During the Health Informatics Conference in Brisbane in August 2011, the CEO of Australia’s National E-health Transition Authority, Peter Fleming, likened building the  national system of Personally Controlled Electronic Health Records (PCEHR) to putting a man on the moon.Well let’s examine where we are at the end of 2011, with 6 months to go to the launch date.

At first glance there is one notable similarity between building a national PCEHR system and putting a man on the moon. They both have a daring, pioneering spirit typical of young nations – a “Great, grand idea. Bugger the cost” mentality. We have seen it with Australia’s Snowy Mountains Scheme and more recently in Australia with the National Broadband Network.

In the case of the PCEHR, I suspect this is where the similarity ends.

Firstly, we still have no detailed design of the system, although we do have some notion of who will be building the rocket and what some of the components will probably be. We certainly don’t have any detailed specifications; we don’t know where the journey will take us, nor how we will know when we are there. We don’t know how long the journey will take; nor how much it will cost.

Secondly, we seem to be fixated on meeting the launch date, despite reservations in many quarters about various technical, policy and operational matters. In fact, beyond the launch, we have no understanding of the operational matters at all. None whatsoever! Six months to launch date!

Long before the North American Space Agency (NASA) launched the Columbia space ship on its historical, Apollo 11 journey in 1969, they had very detailed designs, very detailed costs, had spent years testing and retesting components and had spent years testing and retesting processes and procedures. NASA certainly did not merely focus on the launch, but on all the operational details of how the space ship needed to get to the moon, achieve a successful landing, perform a range of tasks on the lunar surface, and return the astronauts safely back to earth. The rocket launch itself, was but one small step for mankind, albeit one large step for man.

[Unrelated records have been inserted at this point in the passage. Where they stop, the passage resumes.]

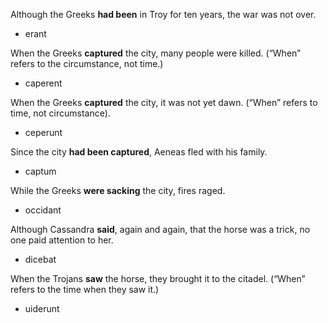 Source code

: Although the Greeks **had been** in Troy for ten years, the war was not over.
- erant

When the Greeks **captured** the city, many people were killed. (“When” refers to the circumstance, not time.)
- caperent

When the Greeks **captured** the city, it was not yet dawn. (“When” refers to time, not circumstance).
- ceperunt

Since the city **had been captured**, Aeneas fled with his family.
- captum

While the Greeks **were sacking** the city, fires raged.
- occidant

Although Cassandra **said**, again and again, that the horse was a trick, no one paid attention to her.
- dicebat

When the Trojans **saw** the horse, they brought it to the citadel. (“When” refers to the time when they saw it.)
- uiderunt
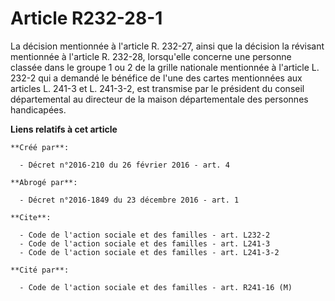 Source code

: # Article R232-28-1

La décision mentionnée à l'article R. 232-27, ainsi que la décision la révisant mentionnée à l'article R. 232-28, lorsqu'elle
concerne une personne classée dans le groupe 1 ou 2 de la grille nationale mentionnée à l'article L. 232-2 qui a demandé le
bénéfice de l'une des cartes mentionnées aux articles L. 241-3 et L. 241-3-2, est transmise par le président du conseil
départemental au directeur de la maison départementale des personnes handicapées.

**Liens relatifs à cet article**

	**Créé par**:

	  - Décret n°2016-210 du 26 février 2016 - art. 4

	**Abrogé par**:

	  - Décret n°2016-1849 du 23 décembre 2016 - art. 1

	**Cite**:

	  - Code de l'action sociale et des familles - art. L232-2
	  - Code de l'action sociale et des familles - art. L241-3
	  - Code de l'action sociale et des familles - art. L241-3-2

	**Cité par**:

	  - Code de l'action sociale et des familles - art. R241-16 (M)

The 1969 Apollo 11 mission was an amazing feat  of administration and of management by NASA. It was underpinned by an amazing feat of complex engineering. However, even NASA, with all its resources and attention to detail has not always had successes. Several missions have ended in tragedy, with the catastrophic destruction of 2 space ships and crews, primarily because not all the I’s were dotted, nor T’s crossed. The Challenger shuttle disaster of 1986 contains particularly salutary lessons. In his personal observations to the Roger’s Commission into the disaster, Nobel laureate physicist Richard Feynman, wrote:

“It would appear that, for whatever purpose, be it for internal or external consumption, the management of NASA exaggerates the reliability of its product, to the point of fantasy.”

“For a successful technology, reality must take precedence over public relations, for nature cannot be fooled.”   [ see en.wikipedia.org/wiki/Rogers_Commission_Report ]

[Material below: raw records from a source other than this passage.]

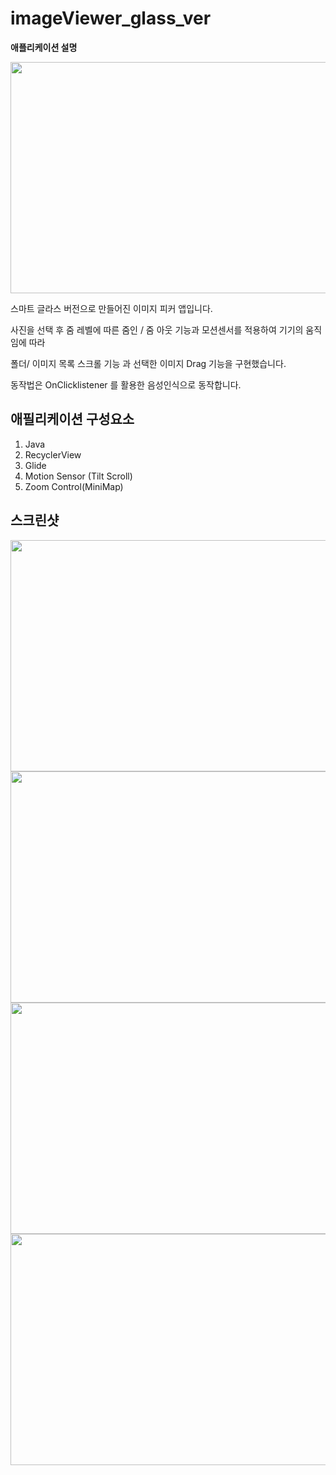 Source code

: # imageViewer_glass_ver

**애플리케이션 설명**

<img src="https://user-images.githubusercontent.com/73277521/133895537-92a012b6-d55b-4027-b63d-7d59c95b3672.jpg" width="700" height="370">

스마트 글라스 버전으로 만들어진 이미지 피커 앱입니다. 

사진을 선택 후 줌 레벨에 따른 줌인 / 줌 아웃 기능과 모션센서를 적용하여 기기의 움직임에 따라 

폴더/ 이미지 목록 스크롤 기능 과 선택한 이미지 Drag 기능을 구현했습니다. 

동작법은 OnClicklistener 를 활용한 음성인식으로 동작합니다.

## 애필리케이션 구성요소

1. Java
2. RecyclerView
3. Glide
4. Motion Sensor (Tilt Scroll)
5. Zoom Control(MiniMap)

## 스크린샷

<img src="https://user-images.githubusercontent.com/73277521/133896036-097f11e8-310b-4e28-8106-5a0a0bc1790b.jpg" width="700" height="370">

<img src="https://user-images.githubusercontent.com/73277521/133896037-c3474a6f-69a5-411b-9387-cf7eeff79b65.jpg" width="700" height="370">

<img src="https://user-images.githubusercontent.com/73277521/133896039-5c81eb05-6c7a-4753-a84a-080914d1e84f.jpg" width="700" height="370">

<img src="https://user-images.githubusercontent.com/73277521/133896042-69a49a2f-3a65-4ee7-9690-4ba824fdff76.jpg" width="700" height="370">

[ I highly recommend the concluding 5 paragraphs of Feynman’s findings ]

Following the Challenger disaster, NASA was much more circumspect, and for subsequent missions, would always delay launches if safety checks revealed the slightest concern, or the conditions weren’t quite right.

And so back to the PCEHR. Are we to continue along this path to launching something in 6 months time? Something that has no detailed design specifications! No costings! No operating plan! No notion of what might constitute success – surely not just a launch!

To my simple engineer’s mind this current program seems light years away from landing. More like lunacy, perhaps.

Comments (1)

One Response to PCEHR launch to the moon

  1. Jim says:

    Nice one Eric… great contrast to the moon race; quite appropriate suspicion of this project’s likelihood of success. And gotta love anything that quotes Feynman.